Try it. Would you retype the listing below exactly as given?

Data to examine.

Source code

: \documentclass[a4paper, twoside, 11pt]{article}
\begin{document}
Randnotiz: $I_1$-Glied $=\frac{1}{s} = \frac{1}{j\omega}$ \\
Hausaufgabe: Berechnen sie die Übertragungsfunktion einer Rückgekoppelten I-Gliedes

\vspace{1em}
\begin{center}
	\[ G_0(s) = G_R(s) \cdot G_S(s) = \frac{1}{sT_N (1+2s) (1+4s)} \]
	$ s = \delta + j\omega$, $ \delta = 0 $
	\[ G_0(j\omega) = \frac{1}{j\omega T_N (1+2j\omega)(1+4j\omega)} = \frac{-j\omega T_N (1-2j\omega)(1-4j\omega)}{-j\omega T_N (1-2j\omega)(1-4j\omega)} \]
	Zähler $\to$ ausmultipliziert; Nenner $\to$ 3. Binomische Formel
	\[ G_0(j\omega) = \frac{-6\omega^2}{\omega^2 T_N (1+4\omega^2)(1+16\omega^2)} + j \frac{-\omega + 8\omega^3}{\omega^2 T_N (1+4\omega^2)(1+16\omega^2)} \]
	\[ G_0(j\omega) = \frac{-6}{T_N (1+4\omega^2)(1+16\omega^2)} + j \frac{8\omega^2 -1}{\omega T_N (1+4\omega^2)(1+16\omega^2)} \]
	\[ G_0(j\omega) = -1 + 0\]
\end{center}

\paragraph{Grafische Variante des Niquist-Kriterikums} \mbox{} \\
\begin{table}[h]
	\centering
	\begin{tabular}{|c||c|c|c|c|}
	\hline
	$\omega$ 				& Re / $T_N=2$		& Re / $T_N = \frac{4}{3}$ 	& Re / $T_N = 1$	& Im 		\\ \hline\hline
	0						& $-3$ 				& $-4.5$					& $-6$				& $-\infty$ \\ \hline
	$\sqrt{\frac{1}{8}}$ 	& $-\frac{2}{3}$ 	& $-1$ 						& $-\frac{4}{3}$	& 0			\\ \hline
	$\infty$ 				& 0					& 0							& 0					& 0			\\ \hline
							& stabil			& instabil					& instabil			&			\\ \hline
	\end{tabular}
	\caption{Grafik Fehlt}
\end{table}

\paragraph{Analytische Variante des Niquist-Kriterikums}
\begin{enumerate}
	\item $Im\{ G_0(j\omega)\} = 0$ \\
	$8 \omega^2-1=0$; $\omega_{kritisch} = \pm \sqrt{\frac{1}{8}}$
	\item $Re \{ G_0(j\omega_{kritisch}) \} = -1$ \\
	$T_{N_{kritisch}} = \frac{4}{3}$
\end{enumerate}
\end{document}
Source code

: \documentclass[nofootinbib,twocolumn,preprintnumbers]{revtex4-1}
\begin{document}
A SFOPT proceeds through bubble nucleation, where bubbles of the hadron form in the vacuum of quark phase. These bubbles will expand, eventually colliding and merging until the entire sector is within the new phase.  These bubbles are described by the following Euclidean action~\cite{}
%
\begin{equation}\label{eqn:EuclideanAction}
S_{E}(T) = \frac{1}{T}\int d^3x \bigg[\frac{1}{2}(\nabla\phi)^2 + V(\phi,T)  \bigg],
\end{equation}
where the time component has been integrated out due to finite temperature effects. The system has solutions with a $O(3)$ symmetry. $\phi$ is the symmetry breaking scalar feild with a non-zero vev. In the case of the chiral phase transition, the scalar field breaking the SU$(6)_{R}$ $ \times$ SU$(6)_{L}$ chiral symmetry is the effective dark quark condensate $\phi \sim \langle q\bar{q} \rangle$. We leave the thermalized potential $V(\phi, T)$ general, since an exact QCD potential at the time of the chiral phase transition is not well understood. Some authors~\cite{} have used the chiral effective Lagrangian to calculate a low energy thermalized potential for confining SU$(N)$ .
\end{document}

Solution to the problem.
Source code

: \documentclass[a4paper, twoside, 11pt]{article}
\begin{document}
Randnotiz: $I_1$-Glied $=\frac{1}{s} = \frac{1}{j\omega}$ \\
Hausaufgabe: Berechnen sie die Übertragungsfunktion einer Rückgekoppelten I-Gliedes

\vspace{1em}
\begin{center}
	\[ G_0(s) = G_R(s) \cdot G_S(s) = \frac{1}{sT_N (1+2s) (1+4s)} \]
	$ s = \delta + j\omega$, $ \delta = 0 $
	\[ G_0(j\omega) = \frac{1}{j\omega T_N (1+2j\omega)(1+4j\omega)} = \frac{-j\omega T_N (1-2j\omega)(1-4j\omega)}{-j\omega T_N (1-2j\omega)(1-4j\omega)} \]
	Zähler $\to$ ausmultipliziert; Nenner $\to$ 3. Binomische Formel
	\[ G_0(j\omega) = \frac{-6\omega^2}{\omega^2 T_N (1+4\omega^2)(1+16\omega^2)} + j \frac{-\omega + 8\omega^3}{\omega^2 T_N (1+4\omega^2)(1+16\omega^2)} \]
	\[ G_0(j\omega) = \frac{-6}{T_N (1+4\omega^2)(1+16\omega^2)} + j \frac{8\omega^2 -1}{\omega T_N (1+4\omega^2)(1+16\omega^2)} \]
	\[ G_0(j\omega) = -1 + 0\]
\end{center}

\paragraph{Grafische Variante des Niquist-Kriterikums} \mbox{} \\
\begin{table}[h]
	\centering
	\begin{tabular}{|c||c|c|c|c|}
	\hline
	$\omega$ 				& Re / $T_N=2$		& Re / $T_N = \frac{4}{3}$ 	& Re / $T_N = 1$	& Im 		\\ \hline\hline
	0						& $-3$ 				& $-4.5$					& $-6$				& $-\infty$ \\ \hline
	$\sqrt{\frac{1}{8}}$ 	& $-\frac{2}{3}$ 	& $-1$ 						& $-\frac{4}{3}$	& 0			\\ \hline
	$\infty$ 				& 0					& 0							& 0					& 0			\\ \hline
							& stabil			& instabil					& instabil			&			\\ \hline
	\end{tabular}
	\caption{Grafik Fehlt}
\end{table}

\paragraph{Analytische Variante des Niquist-Kriterikums}
\begin{enumerate}
	\item $Im\{ G_0(j\omega)\} = 0$ \\
	$8 \omega^2-1=0$; $\omega_{kritisch} = \pm \sqrt{\frac{1}{8}}$
	\item $Re \{ G_0(j\omega_{kritisch}) \} = -1$ \\
	$T_{N_{kritisch}} = \frac{4}{3}$
\end{enumerate}
\end{document}
Source code

: \documentclass[nofootinbib,twocolumn,preprintnumbers]{revtex4-1}
\begin{document}
A SFOPT proceeds through bubble nucleation, where bubbles of the hadron form in the vacuum of quark phase. These bubbles will expand, eventually colliding and merging until the entire sector is within the new phase.  These bubbles are described by the following Euclidean action~\cite{}
%
\begin{equation}\label{eqn:EuclideanAction}
S_{E}(T) = \frac{1}{T}\int d^3x \bigg[\frac{1}{2}(\nabla\phi)^2 + V(\phi,T)  \bigg],
\end{equation}
where the time component has been integrated out due to finite temperature effects. The system has solutions with a $O(3)$ symmetry. $\phi$ is the symmetry breaking scalar feild with a non-zero vev. In the case of the chiral phase transition, the scalar field breaking the SU$(6)_{R}$ $ \times$ SU$(6)_{L}$ chiral symmetry is the effective dark quark condensate $\phi \sim \langle q\bar{q} \rangle$. We leave the thermalized potential $V(\phi, T)$ general, since an exact QCD potential at the time of the chiral phase transition is not well understood. Some authors~\cite{} have used the chiral effective Lagrangian to calculate a low energy thermalized potential for confining SU$(N)$ .
\end{document}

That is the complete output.